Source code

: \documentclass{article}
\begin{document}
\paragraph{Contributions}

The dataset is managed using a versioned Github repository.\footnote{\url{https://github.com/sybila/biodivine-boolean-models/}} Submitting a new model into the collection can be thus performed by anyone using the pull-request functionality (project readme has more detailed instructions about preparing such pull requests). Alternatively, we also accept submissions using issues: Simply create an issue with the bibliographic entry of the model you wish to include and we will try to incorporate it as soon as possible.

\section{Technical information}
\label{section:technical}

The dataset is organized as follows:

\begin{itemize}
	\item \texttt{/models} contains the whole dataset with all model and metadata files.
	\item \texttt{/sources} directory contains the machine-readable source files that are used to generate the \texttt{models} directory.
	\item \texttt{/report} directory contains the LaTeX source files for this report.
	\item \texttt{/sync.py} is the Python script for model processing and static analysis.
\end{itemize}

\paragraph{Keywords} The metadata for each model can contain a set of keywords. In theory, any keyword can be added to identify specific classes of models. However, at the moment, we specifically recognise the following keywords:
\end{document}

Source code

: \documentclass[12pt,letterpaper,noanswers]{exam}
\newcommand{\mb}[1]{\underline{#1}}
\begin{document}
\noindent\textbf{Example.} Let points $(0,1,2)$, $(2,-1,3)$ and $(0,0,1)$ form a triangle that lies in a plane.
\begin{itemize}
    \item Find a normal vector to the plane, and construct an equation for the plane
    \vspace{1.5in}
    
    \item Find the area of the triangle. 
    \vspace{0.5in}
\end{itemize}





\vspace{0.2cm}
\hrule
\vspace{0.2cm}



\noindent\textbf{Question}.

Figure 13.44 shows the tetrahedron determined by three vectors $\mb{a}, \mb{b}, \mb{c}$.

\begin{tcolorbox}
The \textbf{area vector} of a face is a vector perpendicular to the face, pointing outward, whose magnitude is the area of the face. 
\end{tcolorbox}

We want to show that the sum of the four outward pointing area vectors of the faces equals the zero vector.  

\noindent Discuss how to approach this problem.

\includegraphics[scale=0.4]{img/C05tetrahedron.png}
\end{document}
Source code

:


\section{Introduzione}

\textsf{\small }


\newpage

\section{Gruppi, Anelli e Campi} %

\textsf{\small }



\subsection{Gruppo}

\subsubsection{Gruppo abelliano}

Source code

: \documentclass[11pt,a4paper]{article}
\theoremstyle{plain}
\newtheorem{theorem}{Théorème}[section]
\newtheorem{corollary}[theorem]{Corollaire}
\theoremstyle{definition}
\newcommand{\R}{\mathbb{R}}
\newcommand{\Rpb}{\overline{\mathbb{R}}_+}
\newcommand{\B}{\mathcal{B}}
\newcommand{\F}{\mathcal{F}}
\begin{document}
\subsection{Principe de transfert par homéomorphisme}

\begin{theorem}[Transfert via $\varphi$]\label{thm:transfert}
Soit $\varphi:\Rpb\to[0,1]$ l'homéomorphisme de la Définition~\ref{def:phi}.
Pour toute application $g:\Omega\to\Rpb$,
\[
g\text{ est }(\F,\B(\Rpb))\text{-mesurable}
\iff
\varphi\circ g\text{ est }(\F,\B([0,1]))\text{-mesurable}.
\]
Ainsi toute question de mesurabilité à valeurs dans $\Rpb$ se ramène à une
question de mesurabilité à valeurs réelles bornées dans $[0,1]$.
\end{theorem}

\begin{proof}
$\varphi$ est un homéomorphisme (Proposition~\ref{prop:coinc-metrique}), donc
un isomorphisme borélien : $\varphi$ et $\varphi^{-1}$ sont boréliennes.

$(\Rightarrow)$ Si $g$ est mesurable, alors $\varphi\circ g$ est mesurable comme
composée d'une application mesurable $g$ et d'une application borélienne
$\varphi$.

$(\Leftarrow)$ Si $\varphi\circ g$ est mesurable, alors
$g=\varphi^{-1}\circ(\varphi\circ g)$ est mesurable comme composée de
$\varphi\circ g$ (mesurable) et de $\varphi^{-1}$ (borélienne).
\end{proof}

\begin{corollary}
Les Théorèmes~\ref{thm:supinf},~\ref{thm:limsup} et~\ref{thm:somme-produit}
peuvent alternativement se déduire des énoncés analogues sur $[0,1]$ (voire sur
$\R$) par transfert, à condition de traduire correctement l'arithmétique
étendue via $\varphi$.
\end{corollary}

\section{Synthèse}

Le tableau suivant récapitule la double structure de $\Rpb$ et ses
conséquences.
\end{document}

▶ _REQUIRED WORK_:
Extract, from the material above, each line holding the word "models".

▶ _WRITTEN ANSWER_:
The dataset is managed using a versioned Github repository.\footnote{\url{https://github.com/sybila/biodivine-boolean-models/}} Submitting a new model into the collection can be thus performed by anyone using the pull-request functionality (project readme has more detailed instructions about preparing such pull requests). Alternatively, we also accept submissions using issues: Simply create an issue with the bibliographic entry of the model you wish to include and we will try to incorporate it as soon as possible.
	\item \texttt{/models} contains the whole dataset with all model and metadata files.
	\item \texttt{/sources} directory contains the machine-readable source files that are used to generate the \texttt{models} directory.
\paragraph{Keywords} The metadata for each model can contain a set of keywords. In theory, any keyword can be added to identify specific classes of models. However, at the moment, we specifically recognise the following keywords:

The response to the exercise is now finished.